Fetch Files with the Content-Type Preserved in the File Extension
Source:R/tika_fetch.R
tika_fetch.Rd
On the Internet, Content-Type information is mainly communicated via the server's headers.
This is an issue if a file is saved to disk without examining the headers.
The file can have a missing or incorrect file extension.

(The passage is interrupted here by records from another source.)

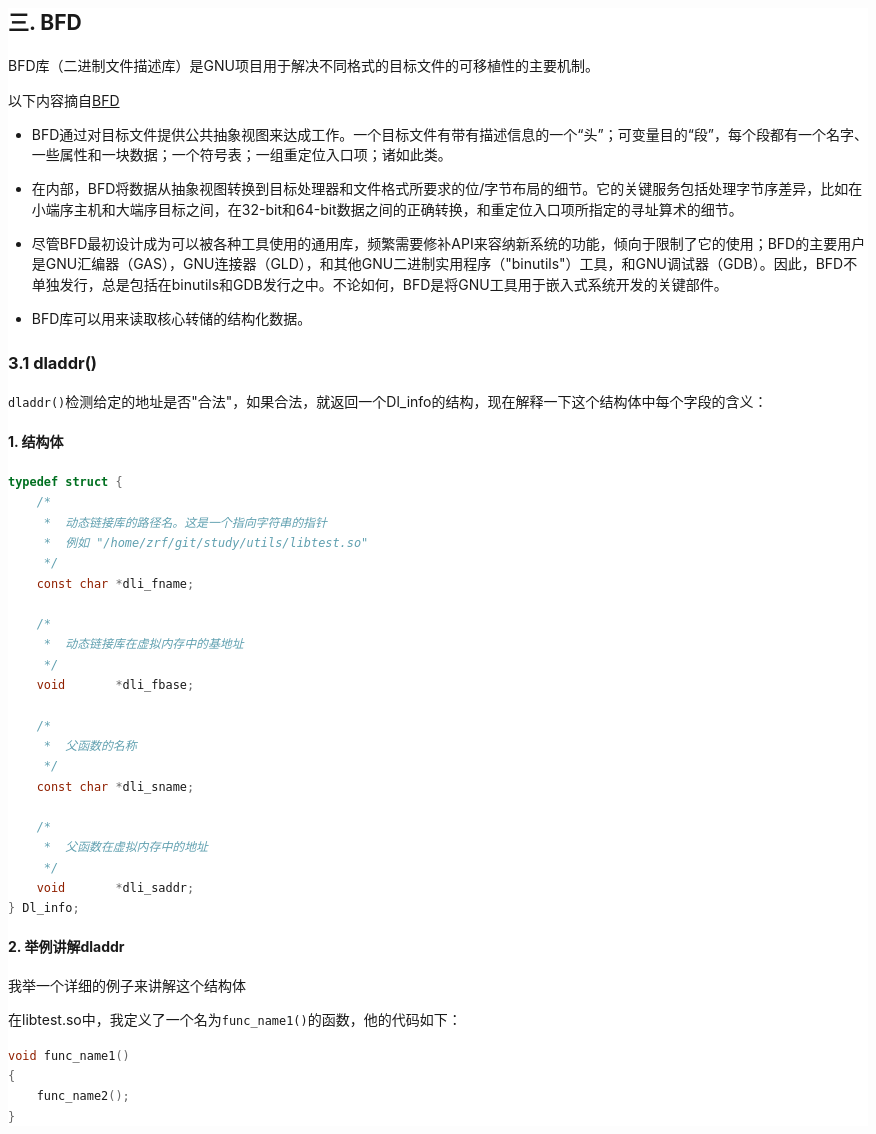 ## 三. BFD

BFD库（二进制文件描述库）是GNU项目用于解决不同格式的目标文件的可移植性的主要机制。

以下内容摘自[BFD](https://en.wikipedia.org/wiki/Binary_File_Descriptor_library)

* BFD通过对目标文件提供公共抽象视图来达成工作。一个目标文件有带有描述信息的一个“头”；可变量目的“段”，每个段都有一个名字、一些属性和一块数据；一个符号表；一组重定位入口项；诸如此类。

* 在内部，BFD将数据从抽象视图转换到目标处理器和文件格式所要求的位/字节布局的细节。它的关键服务包括处理字节序差异，比如在小端序主机和大端序目标之间，在32-bit和64-bit数据之间的正确转换，和重定位入口项所指定的寻址算术的细节。

* 尽管BFD最初设计成为可以被各种工具使用的通用库，频繁需要修补API来容纳新系统的功能，倾向于限制了它的使用；BFD的主要用户是GNU汇编器（GAS），GNU连接器（GLD），和其他GNU二进制实用程序（"binutils"）工具，和GNU调试器（GDB）。因此，BFD不单独发行，总是包括在binutils和GDB发行之中。不论如何，BFD是将GNU工具用于嵌入式系统开发的关键部件。

* BFD库可以用来读取核心转储的结构化数据。

### 3.1 dladdr()

`dladdr()`检测给定的地址是否"合法"，如果合法，就返回一个Dl_info的结构，现在解释一下这个结构体中每个字段的含义：

#### 1. 结构体

```c
typedef struct {
    /* 
     *  动态链接库的路径名。这是一个指向字符串的指针
     *  例如 "/home/zrf/git/study/utils/libtest.so" 
     */
    const char *dli_fname;

    /*
     *  动态链接库在虚拟内存中的基地址
     */
    void       *dli_fbase;  

    /* 
     *  父函数的名称
     */
    const char *dli_sname;  

    /*
     *  父函数在虚拟内存中的地址
     */
    void       *dli_saddr;  
} Dl_info;
```

#### 2. 举例讲解dladdr

我举一个详细的例子来讲解这个结构体

在libtest.so中，我定义了一个名为`func_name1()`的函数，他的代码如下：

```c
void func_name1()
{
    func_name2();
}
```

For example, a URL ending in a slash (/
) can produce file with the Content-Type of text/html
.
The same URL might also produce a image/jpeg
or application/pdf
file.
URLs ending in .php
, .cfm
can produce any Content-Type.
The downloaded file will lose the server's declared Content-Type unless its appended as a file extension.
tika_fetch()
gets a file from the URL, examines the server headers,
and appends the matching file extension
from Tika's database.
Usage
tika_fetch(
urls,
download_dir = tempdir(),
ssl_verifypeer = TRUE,
retries = 1,
quiet = TRUE
)
Arguments
- urls
Character vector of one or more URLs to be downloaded.
- download_dir
Character vector of length one describing the path to the directory to save the results.
- ssl_verifypeer
Logical, with a default of TRUE. Some server SSL certificates might not be recognized by the host system, and in these rare cases the user can ignore that if they know why.
- retries
Integer of the number of times to retry each url after a failure to download.
- quiet
Logical if download warnings should be printed. Defaults to FALSE.